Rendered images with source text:
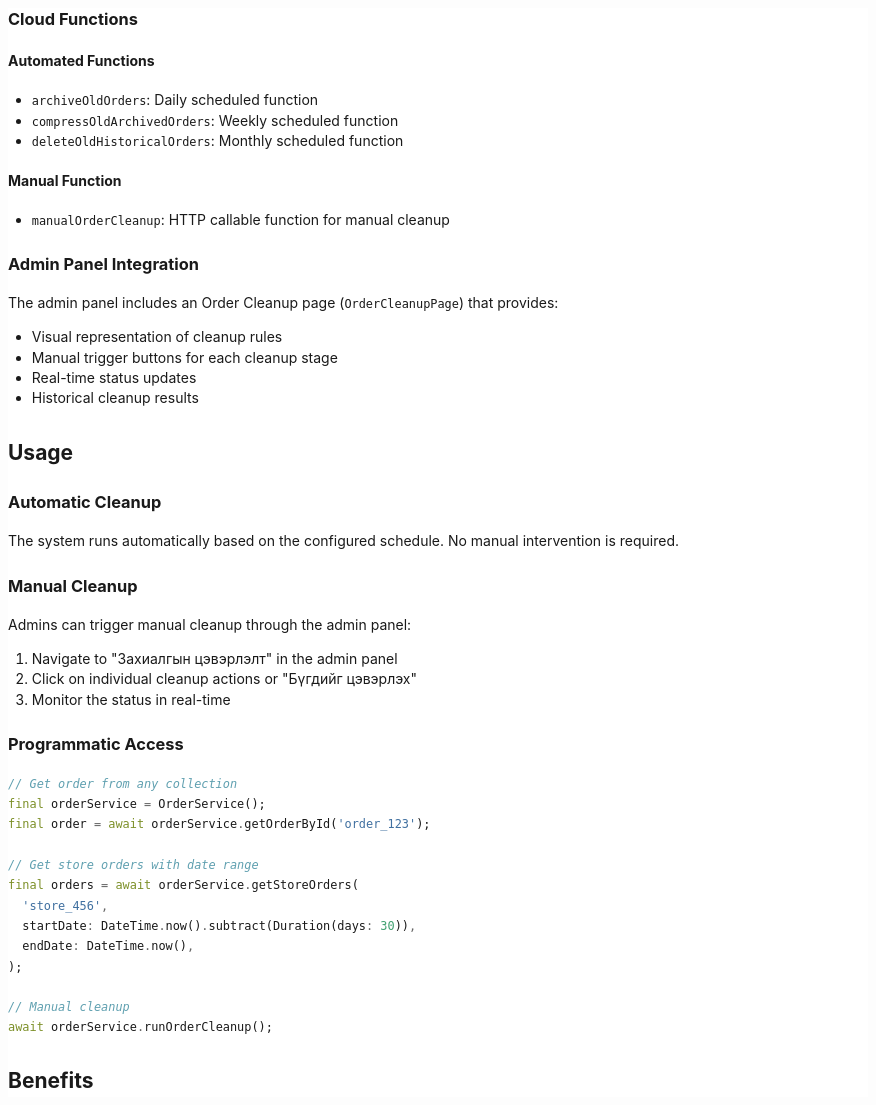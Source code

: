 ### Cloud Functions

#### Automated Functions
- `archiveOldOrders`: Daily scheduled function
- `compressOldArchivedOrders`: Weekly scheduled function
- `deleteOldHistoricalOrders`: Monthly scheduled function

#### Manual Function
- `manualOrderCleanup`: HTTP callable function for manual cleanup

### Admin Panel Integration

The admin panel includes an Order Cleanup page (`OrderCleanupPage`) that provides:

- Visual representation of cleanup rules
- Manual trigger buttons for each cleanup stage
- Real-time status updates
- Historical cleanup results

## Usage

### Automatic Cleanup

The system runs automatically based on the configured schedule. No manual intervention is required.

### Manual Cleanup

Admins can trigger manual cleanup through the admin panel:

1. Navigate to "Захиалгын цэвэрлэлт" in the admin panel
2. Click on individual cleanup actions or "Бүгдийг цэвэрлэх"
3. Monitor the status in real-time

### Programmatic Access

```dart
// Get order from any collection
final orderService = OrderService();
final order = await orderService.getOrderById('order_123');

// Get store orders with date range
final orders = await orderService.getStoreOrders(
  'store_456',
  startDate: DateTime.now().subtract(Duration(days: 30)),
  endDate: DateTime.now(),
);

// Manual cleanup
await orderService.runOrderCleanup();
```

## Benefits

> _Assignment_: What's needed here is an exact repeat of all the records above, pictures excluded.

> _Task response_:
Source code

: ### Cloud Functions

#### Automated Functions
- `archiveOldOrders`: Daily scheduled function
- `compressOldArchivedOrders`: Weekly scheduled function
- `deleteOldHistoricalOrders`: Monthly scheduled function

#### Manual Function
- `manualOrderCleanup`: HTTP callable function for manual cleanup

### Admin Panel Integration

The admin panel includes an Order Cleanup page (`OrderCleanupPage`) that provides:

- Visual representation of cleanup rules
- Manual trigger buttons for each cleanup stage
- Real-time status updates
- Historical cleanup results

## Usage

### Automatic Cleanup

The system runs automatically based on the configured schedule. No manual intervention is required.

### Manual Cleanup

Admins can trigger manual cleanup through the admin panel:

1. Navigate to "Захиалгын цэвэрлэлт" in the admin panel
2. Click on individual cleanup actions or "Бүгдийг цэвэрлэх"
3. Monitor the status in real-time

### Programmatic Access

```dart
// Get order from any collection
final orderService = OrderService();
final order = await orderService.getOrderById('order_123');

// Get store orders with date range
final orders = await orderService.getStoreOrders(
  'store_456',
  startDate: DateTime.now().subtract(Duration(days: 30)),
  endDate: DateTime.now(),
);

// Manual cleanup
await orderService.runOrderCleanup();
```

## Benefits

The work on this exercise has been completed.